- What to work on -
Copy out each line of the data below in which "indent" appears.
*** Opening of Data for the task ***
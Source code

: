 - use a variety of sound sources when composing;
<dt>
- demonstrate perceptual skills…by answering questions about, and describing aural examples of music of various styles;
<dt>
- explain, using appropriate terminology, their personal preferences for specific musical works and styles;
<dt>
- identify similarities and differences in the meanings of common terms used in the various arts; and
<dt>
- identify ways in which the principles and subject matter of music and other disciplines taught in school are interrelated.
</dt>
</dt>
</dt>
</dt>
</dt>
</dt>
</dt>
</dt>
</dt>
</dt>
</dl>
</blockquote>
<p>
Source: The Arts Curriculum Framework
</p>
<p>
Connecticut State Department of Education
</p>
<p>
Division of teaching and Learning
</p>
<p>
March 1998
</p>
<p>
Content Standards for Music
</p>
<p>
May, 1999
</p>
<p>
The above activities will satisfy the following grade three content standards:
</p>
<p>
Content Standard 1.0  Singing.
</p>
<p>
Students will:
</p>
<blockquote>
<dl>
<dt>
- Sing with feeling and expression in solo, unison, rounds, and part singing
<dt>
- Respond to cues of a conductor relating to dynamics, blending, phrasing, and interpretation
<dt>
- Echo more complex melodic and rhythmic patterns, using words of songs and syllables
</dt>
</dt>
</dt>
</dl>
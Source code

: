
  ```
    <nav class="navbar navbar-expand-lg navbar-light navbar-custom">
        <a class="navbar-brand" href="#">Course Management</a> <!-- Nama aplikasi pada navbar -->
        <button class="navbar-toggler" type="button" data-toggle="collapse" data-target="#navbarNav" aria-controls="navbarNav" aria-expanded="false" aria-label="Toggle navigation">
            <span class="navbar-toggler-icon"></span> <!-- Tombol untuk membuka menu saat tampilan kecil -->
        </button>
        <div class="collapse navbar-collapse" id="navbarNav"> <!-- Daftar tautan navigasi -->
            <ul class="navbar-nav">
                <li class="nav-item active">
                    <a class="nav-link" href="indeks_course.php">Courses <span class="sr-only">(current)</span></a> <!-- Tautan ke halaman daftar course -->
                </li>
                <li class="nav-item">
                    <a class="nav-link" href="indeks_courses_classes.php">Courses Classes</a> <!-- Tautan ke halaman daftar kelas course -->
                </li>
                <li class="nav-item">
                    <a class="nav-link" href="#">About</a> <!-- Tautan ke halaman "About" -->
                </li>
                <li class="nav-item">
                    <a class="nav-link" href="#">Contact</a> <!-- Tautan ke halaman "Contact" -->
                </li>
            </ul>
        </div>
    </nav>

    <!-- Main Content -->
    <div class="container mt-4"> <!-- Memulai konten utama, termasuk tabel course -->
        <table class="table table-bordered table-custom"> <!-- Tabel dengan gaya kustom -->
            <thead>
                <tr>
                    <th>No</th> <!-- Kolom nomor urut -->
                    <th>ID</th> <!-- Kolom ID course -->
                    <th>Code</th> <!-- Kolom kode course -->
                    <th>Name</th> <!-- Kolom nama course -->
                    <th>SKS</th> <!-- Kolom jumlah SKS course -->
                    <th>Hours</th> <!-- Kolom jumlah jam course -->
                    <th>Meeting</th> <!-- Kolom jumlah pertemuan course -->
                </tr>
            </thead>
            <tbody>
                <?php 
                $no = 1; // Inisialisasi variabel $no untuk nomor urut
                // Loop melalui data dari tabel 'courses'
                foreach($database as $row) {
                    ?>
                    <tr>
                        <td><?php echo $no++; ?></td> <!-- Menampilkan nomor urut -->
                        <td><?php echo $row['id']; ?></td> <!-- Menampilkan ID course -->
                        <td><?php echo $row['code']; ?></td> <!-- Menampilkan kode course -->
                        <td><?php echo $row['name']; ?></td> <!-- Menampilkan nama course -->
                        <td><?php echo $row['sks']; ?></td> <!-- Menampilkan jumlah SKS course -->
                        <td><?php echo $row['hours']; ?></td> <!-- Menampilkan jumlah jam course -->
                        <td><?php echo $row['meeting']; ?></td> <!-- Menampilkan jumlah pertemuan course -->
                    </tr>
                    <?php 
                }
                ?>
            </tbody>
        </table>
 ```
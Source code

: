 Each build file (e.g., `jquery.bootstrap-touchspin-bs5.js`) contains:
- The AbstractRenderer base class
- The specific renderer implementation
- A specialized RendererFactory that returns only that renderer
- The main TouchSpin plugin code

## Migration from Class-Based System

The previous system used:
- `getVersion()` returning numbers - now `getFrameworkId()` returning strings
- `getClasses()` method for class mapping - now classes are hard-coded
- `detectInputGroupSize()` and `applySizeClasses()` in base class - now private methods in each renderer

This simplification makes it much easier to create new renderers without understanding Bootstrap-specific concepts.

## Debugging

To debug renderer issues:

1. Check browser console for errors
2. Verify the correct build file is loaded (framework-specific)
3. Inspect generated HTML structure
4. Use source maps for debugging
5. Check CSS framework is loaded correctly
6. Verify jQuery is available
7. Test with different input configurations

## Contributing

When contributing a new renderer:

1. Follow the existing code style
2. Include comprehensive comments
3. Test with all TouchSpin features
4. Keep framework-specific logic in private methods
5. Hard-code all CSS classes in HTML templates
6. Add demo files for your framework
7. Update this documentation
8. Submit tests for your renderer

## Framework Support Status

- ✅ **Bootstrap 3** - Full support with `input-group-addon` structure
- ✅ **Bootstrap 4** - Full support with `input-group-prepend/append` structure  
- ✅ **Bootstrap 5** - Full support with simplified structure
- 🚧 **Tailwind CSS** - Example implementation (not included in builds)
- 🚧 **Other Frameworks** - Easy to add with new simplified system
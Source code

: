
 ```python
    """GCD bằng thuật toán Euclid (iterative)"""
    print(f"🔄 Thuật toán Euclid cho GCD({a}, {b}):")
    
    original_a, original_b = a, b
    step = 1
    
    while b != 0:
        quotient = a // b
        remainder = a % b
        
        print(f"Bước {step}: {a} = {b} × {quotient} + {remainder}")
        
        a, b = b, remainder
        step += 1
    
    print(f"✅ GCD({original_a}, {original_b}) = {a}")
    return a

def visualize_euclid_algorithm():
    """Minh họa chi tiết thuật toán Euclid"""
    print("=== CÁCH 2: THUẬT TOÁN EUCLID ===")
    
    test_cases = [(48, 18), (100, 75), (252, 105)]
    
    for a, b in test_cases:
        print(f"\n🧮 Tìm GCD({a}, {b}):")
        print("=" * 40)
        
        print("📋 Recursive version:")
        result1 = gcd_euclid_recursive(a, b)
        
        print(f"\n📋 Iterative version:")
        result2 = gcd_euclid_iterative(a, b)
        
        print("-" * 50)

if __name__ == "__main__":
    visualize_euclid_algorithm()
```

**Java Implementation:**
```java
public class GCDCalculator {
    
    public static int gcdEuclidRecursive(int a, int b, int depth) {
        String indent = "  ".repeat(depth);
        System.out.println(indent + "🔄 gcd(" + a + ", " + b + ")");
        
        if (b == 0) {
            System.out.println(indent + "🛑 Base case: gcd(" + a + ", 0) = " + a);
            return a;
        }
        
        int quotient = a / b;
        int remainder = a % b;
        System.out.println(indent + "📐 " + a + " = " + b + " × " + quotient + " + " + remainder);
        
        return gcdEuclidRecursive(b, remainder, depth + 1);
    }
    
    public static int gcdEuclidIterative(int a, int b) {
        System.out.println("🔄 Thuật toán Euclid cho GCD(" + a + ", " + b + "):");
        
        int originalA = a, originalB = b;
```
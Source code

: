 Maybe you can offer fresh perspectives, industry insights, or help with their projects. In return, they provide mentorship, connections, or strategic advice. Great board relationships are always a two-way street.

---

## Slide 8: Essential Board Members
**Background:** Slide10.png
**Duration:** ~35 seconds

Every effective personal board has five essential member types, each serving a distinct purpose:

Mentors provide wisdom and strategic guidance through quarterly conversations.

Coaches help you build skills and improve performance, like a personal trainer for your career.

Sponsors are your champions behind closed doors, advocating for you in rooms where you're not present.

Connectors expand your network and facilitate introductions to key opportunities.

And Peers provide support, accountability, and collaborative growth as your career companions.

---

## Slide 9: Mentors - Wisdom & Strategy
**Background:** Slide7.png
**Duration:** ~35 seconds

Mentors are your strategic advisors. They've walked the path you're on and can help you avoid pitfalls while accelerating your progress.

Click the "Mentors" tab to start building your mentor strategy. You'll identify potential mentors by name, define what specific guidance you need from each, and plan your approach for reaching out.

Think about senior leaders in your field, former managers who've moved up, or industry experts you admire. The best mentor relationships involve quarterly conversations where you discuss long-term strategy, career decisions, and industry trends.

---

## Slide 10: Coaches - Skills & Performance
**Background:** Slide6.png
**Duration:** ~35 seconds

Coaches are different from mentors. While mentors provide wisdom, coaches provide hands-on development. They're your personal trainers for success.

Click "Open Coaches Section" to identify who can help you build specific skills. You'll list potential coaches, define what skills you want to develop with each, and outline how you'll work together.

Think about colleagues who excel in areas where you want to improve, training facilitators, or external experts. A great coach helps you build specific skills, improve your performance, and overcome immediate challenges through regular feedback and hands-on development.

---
*** Close of Data for the task ***
- Your solution -
        String indent = "  ".repeat(depth);
        System.out.println(indent + "🔄 gcd(" + a + ", " + b + ")");
            System.out.println(indent + "🛑 Base case: gcd(" + a + ", 0) = " + a);
        System.out.println(indent + "📐 " + a + " = " + b + " × " + quotient + " + " + remainder);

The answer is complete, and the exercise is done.